Tramadol, a weak opioid agonist, is the most likely cause of this patient's respiratory findings. She has primary respiratory acidosis characterized by an elevation in PCO2, a decrease in pH, and a slight increase in bicarbonate. This patient has laboratory findings that suggest an acute onset. For each 10 mm Hg (1.3 kPa) increase in PCO2, serum bicarbonate increases acutely by 1.0 to 2.0 mEq/L (1.0-2.0 mmol/L) due to the extracellular-to-intracellular shift of hydrogen ions as an immediate compensatory mechanism. Later, renal compensation leads to increased bicarbonate generation, and, after 24 to 48 hours, leads to an increase in serum bicarbonate of 3.0 to 4.0 mEq/L (3.0-4.0 mmol/L) for every 10 mm Hg (1.3 kPa) increase in PCO2. Primary respiratory acidosis is due to decreased effective ventilation, often noted with opioid overdose, leading to hypercapnia and retention of hydrogen ions. Respiratory acidosis can also result from intrinsic lung pathology or from processes that impede ventilation.
The early phase of acetaminophen overdose is often not associated with any acid-base abnormality. After 72 to 96 hours, patients will often develop an increased anion gap metabolic acidosis related to lactic acidosis. This patient's anion gap is only 11 with no evidence of a metabolic acidosis, making acetaminophen overdose an unlikely cause of her acid-base disorder.

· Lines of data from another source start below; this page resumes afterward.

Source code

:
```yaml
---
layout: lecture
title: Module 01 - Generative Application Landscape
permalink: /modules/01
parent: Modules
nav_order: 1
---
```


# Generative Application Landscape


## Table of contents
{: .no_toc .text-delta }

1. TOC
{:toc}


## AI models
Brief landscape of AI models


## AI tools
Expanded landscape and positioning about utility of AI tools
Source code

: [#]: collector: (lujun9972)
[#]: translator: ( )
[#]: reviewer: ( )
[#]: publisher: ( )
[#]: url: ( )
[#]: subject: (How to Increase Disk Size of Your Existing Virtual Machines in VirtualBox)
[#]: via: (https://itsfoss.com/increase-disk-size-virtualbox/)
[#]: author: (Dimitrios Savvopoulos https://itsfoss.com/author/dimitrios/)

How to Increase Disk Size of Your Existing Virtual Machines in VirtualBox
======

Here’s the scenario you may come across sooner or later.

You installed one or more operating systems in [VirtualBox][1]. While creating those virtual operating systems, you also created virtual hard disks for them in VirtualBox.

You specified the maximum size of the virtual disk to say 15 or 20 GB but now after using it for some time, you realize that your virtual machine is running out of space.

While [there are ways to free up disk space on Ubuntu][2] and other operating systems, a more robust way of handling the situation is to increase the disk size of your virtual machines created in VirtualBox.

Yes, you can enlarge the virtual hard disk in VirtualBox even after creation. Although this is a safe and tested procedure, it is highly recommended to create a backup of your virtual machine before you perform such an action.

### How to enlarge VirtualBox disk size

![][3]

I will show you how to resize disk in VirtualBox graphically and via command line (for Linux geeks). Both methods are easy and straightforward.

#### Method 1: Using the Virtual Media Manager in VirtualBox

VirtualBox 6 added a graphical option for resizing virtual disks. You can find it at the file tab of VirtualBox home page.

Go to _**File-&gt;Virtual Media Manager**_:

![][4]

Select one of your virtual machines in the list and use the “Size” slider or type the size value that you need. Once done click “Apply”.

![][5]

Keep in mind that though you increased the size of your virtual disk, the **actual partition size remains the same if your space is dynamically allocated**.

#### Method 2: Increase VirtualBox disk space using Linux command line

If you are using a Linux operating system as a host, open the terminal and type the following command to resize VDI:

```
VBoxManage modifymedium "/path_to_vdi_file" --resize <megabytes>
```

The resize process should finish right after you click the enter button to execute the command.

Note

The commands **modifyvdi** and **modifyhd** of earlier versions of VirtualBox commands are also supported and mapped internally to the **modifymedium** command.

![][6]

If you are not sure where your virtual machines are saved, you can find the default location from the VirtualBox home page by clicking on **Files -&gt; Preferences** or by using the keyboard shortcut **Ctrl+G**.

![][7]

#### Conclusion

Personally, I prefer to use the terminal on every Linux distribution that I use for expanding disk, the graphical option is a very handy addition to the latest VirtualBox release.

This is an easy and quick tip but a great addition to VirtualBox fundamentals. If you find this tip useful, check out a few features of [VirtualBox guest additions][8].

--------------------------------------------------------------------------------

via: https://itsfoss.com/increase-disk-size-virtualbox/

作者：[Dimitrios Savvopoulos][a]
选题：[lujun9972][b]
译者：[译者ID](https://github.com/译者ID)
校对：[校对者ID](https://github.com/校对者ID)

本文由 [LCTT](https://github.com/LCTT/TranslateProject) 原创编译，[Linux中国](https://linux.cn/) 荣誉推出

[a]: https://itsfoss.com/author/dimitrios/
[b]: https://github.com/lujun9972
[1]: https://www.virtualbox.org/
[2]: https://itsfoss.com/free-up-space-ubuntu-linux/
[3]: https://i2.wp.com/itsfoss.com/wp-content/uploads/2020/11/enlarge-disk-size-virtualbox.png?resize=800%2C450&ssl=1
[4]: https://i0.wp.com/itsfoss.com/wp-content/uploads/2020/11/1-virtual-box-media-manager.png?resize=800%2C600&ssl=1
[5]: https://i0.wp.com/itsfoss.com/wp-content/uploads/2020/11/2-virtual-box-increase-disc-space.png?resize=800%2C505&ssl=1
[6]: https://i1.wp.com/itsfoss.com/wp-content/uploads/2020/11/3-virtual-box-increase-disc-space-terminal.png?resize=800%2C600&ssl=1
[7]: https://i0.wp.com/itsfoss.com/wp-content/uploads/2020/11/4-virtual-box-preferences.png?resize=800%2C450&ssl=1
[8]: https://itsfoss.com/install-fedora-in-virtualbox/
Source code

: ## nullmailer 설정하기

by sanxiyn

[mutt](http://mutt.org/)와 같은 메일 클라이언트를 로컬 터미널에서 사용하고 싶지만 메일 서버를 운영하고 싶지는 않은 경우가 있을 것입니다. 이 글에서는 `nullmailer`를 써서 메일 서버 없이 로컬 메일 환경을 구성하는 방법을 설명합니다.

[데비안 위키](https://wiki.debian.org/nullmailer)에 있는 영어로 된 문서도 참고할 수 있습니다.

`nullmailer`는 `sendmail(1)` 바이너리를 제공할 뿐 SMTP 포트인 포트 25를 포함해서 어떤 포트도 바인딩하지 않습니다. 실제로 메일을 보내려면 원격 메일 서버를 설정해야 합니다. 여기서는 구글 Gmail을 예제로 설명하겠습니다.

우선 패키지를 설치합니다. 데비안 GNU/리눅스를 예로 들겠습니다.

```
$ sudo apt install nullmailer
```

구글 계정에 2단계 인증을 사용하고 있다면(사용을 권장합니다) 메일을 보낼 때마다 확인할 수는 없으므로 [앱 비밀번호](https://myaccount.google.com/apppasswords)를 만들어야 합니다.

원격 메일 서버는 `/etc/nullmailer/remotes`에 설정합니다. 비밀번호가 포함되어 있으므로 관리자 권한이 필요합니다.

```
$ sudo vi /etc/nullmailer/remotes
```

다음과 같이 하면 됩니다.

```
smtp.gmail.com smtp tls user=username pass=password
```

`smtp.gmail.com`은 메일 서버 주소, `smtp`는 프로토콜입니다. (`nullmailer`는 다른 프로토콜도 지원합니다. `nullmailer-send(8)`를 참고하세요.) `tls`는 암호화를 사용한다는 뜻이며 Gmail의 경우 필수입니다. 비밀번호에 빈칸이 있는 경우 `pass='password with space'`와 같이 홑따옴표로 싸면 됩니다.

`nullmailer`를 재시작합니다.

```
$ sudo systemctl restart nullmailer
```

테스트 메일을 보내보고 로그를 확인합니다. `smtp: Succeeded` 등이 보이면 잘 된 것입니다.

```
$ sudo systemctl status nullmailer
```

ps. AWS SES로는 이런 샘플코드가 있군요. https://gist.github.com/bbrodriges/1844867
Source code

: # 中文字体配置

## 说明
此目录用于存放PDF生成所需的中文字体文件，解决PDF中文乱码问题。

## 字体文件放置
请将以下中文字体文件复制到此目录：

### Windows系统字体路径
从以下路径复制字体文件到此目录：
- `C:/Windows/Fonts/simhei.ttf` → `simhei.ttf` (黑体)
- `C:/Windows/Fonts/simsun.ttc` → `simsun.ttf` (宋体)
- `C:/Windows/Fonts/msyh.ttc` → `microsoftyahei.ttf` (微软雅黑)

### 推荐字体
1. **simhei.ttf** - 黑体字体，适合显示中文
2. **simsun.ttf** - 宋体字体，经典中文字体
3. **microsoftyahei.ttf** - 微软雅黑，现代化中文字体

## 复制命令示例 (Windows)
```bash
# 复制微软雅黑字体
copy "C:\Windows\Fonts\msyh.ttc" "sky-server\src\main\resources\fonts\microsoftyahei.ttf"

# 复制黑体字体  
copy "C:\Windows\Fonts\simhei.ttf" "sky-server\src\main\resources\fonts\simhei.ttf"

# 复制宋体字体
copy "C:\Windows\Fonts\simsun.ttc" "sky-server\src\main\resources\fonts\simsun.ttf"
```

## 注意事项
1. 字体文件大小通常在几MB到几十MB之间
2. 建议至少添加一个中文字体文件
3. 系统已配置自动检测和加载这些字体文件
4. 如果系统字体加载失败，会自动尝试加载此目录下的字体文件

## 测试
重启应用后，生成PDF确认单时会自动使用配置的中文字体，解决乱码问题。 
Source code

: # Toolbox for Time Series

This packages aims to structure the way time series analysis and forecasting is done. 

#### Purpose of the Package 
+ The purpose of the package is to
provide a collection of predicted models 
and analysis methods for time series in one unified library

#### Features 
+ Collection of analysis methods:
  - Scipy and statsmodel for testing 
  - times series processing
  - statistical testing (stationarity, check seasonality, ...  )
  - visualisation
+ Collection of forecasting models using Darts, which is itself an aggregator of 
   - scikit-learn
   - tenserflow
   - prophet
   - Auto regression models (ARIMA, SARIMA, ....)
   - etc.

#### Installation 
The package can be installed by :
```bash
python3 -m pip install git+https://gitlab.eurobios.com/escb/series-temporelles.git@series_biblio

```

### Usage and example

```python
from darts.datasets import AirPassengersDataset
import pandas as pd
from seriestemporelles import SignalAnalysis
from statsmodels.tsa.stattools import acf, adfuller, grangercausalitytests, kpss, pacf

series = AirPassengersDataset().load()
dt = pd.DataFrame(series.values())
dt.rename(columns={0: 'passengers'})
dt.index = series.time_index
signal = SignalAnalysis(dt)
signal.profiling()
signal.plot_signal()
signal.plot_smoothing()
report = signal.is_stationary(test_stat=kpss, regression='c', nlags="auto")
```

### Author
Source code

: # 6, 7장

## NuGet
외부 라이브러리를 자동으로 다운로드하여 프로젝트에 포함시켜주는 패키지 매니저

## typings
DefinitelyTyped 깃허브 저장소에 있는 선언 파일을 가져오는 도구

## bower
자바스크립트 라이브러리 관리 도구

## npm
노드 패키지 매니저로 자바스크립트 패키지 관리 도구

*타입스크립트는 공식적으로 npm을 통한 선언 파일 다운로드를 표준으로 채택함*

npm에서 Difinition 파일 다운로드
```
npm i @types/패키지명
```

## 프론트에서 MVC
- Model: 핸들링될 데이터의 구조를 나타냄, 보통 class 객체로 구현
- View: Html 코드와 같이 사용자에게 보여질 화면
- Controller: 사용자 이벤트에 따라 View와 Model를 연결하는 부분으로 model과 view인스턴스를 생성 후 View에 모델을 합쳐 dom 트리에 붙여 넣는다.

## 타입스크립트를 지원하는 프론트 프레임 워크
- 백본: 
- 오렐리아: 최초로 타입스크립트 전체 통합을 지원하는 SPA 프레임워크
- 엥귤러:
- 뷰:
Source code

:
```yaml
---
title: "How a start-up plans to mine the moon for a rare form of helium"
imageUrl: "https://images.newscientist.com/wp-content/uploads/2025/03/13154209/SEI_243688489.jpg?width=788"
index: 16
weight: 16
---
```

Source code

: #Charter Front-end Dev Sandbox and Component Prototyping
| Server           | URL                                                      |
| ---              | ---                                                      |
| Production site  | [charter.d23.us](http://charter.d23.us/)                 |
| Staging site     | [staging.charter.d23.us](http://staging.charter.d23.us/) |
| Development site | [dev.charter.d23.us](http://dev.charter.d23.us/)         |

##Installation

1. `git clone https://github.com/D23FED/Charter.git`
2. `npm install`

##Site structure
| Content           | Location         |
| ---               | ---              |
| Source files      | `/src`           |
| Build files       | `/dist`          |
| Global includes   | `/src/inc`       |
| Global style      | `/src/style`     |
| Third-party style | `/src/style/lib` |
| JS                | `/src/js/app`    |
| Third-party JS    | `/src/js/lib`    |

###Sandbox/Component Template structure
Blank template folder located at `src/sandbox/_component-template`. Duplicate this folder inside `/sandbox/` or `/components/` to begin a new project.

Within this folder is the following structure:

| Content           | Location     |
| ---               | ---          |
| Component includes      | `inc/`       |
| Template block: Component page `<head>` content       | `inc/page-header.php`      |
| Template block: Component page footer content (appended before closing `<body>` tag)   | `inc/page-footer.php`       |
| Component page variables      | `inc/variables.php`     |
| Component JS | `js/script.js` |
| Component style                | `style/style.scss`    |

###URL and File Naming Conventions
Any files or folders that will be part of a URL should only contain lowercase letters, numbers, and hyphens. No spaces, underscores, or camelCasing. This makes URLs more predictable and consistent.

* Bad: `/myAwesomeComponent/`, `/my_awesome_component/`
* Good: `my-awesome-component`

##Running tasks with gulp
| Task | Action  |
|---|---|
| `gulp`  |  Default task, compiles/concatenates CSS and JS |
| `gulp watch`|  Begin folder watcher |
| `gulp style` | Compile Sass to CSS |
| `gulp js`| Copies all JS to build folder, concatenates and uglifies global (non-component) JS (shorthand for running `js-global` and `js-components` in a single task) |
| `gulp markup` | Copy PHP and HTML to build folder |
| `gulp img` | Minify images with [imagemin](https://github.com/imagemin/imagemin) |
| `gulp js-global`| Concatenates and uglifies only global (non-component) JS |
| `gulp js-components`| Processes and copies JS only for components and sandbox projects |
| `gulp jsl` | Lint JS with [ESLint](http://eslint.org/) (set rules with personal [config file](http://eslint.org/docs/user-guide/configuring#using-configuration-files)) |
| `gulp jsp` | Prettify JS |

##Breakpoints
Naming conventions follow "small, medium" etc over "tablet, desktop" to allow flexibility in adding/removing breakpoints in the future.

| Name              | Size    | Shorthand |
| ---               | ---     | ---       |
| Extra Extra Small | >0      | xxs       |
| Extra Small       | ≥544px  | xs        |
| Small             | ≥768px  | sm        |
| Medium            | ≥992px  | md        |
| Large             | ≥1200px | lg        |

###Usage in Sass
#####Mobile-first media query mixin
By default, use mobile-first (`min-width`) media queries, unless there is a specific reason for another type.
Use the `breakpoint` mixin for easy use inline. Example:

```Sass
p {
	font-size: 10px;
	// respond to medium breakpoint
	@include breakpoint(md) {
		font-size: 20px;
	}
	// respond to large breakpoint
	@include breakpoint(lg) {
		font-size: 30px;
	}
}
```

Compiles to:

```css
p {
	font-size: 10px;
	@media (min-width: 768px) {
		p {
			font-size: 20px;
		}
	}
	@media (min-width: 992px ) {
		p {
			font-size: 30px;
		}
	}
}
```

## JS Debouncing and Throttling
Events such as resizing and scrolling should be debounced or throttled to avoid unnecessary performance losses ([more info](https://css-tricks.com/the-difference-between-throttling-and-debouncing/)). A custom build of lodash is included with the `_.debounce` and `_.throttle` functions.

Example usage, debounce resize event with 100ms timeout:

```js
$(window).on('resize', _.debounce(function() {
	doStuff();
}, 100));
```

Although decreased respiratory drive can occur in the setting of salicylate intoxication in the later stages, it is more commonly associated with a mixed acid-base abnormality, including an increased anion gap acidosis and respiratory alkalosis, making this an unlikely diagnosis for this patient.
NSAID overdose typically presents with azotemia and hyperkalemia in addition to an increased anion gap metabolic acidosis (primarily a lactic acidosis), making this diagnosis unlikely in this patient.